*** Material for the task ***
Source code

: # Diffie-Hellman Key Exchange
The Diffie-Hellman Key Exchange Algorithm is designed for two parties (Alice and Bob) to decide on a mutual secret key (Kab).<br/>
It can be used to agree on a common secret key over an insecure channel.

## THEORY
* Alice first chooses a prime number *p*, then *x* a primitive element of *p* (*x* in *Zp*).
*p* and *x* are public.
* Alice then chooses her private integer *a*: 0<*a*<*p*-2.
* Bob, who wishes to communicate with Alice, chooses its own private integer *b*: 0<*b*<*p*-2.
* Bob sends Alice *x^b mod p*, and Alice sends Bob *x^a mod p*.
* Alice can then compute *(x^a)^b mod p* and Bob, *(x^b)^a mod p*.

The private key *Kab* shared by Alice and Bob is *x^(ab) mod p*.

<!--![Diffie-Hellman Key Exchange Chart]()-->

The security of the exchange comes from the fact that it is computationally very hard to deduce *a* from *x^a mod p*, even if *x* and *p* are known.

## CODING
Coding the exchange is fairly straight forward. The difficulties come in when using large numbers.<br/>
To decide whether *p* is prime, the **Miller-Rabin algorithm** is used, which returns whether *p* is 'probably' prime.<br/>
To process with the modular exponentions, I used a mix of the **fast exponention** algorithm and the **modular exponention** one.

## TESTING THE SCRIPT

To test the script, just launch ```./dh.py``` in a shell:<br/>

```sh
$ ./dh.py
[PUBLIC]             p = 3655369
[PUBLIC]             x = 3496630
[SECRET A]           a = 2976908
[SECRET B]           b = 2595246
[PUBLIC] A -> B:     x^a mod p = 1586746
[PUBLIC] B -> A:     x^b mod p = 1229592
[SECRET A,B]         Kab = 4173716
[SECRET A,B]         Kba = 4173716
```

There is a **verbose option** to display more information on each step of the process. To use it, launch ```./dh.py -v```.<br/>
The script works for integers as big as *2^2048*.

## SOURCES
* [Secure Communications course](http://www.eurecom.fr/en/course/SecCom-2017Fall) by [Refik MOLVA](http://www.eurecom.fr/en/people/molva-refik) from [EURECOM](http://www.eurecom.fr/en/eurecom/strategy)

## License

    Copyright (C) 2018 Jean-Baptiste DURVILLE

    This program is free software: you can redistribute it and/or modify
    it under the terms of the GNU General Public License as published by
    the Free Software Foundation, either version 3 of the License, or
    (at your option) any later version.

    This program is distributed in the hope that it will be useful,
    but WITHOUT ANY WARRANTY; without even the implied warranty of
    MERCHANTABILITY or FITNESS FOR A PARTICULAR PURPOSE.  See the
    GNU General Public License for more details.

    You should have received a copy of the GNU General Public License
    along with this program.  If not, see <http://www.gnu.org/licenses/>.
***
◆ **Task directions**:
The required output is every line from the one with "<!--![Diffie-Hellman Key Exchange Chart]()-->" to the final line of the entries, repeated exactly and with nothing else.

◆ **Output for this exercise**:
<!--![Diffie-Hellman Key Exchange Chart]()-->

The security of the exchange comes from the fact that it is computationally very hard to deduce *a* from *x^a mod p*, even if *x* and *p* are known.

## CODING
Coding the exchange is fairly straight forward. The difficulties come in when using large numbers.<br/>
To decide whether *p* is prime, the **Miller-Rabin algorithm** is used, which returns whether *p* is 'probably' prime.<br/>
To process with the modular exponentions, I used a mix of the **fast exponention** algorithm and the **modular exponention** one.

## TESTING THE SCRIPT

To test the script, just launch ```./dh.py``` in a shell:<br/>

```sh
$ ./dh.py
[PUBLIC]             p = 3655369
[PUBLIC]             x = 3496630
[SECRET A]           a = 2976908
[SECRET B]           b = 2595246
[PUBLIC] A -> B:     x^a mod p = 1586746
[PUBLIC] B -> A:     x^b mod p = 1229592
[SECRET A,B]         Kab = 4173716
[SECRET A,B]         Kba = 4173716
```

There is a **verbose option** to display more information on each step of the process. To use it, launch ```./dh.py -v```.<br/>
The script works for integers as big as *2^2048*.

## SOURCES
* [Secure Communications course](http://www.eurecom.fr/en/course/SecCom-2017Fall) by [Refik MOLVA](http://www.eurecom.fr/en/people/molva-refik) from [EURECOM](http://www.eurecom.fr/en/eurecom/strategy)

## License

    Copyright (C) 2018 Jean-Baptiste DURVILLE

    This program is free software: you can redistribute it and/or modify
    it under the terms of the GNU General Public License as published by
    the Free Software Foundation, either version 3 of the License, or
    (at your option) any later version.

    This program is distributed in the hope that it will be useful,
    but WITHOUT ANY WARRANTY; without even the implied warranty of
    MERCHANTABILITY or FITNESS FOR A PARTICULAR PURPOSE.  See the
    GNU General Public License for more details.

    You should have received a copy of the GNU General Public License
    along with this program.  If not, see <http://www.gnu.org/licenses/>.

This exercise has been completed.